Security-sensitive batch, handled main-thread for careful judgment on
secret-leak and pepper-bypass paths.
Secret leak / pepper bypass:
- CD-016 (pepper bypass): InboundApiRepository's GetApiKeyByValueAsync no
longer hashes the candidate with the unpeppered ApiKeyHasher.Default —
ctor takes a lazy Func<IApiKeyHasher> accessor (lazy so test composition
roots without a pepper still bring up the repository), and the DI
registration wires sp.GetService<IApiKeyHasher>() so the production
peppered hasher matches the stored KeyHash. Regression test asserts
positive (peppered roundtrip) AND negative (Default hasher misses the
same key — proving the lookup uses the injected hasher).

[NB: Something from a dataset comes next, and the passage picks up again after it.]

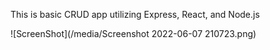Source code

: This is basic CRUD app utilizing Express, React, and Node.js 

![ScreenShot](/media/Screenshot 2022-06-07 210723.png)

- MgmtSvc-020 (SMTP credential leak): UpdateSmtpConfig/ListSmtpConfigs
now project through SmtpConfigPublicShape so the response payload and
audit-row afterState never carry the Credentials field — only a
HasCredentials bool. The SMTP password / OAuth2 client secret no
longer leaves the Admin-only UpdateSmtpConfig boundary the caller
already supplied it to.
Redaction:
- AuditLog-008 (test-fixture under-redact): new
SafeDefaultAuditPayloadFilter (stateless singleton) does HTTP header
redaction for the always-sensitive defaults (Authorization, X-Api-Key,
Cookie, Set-Cookie). FallbackAuditWriter, CentralAuditWriter, and
AuditLogIngestActor (both ingest paths) default to it instead of null
— composition roots that bypass AddAuditLog can no longer write
unredacted auth headers to the audit store.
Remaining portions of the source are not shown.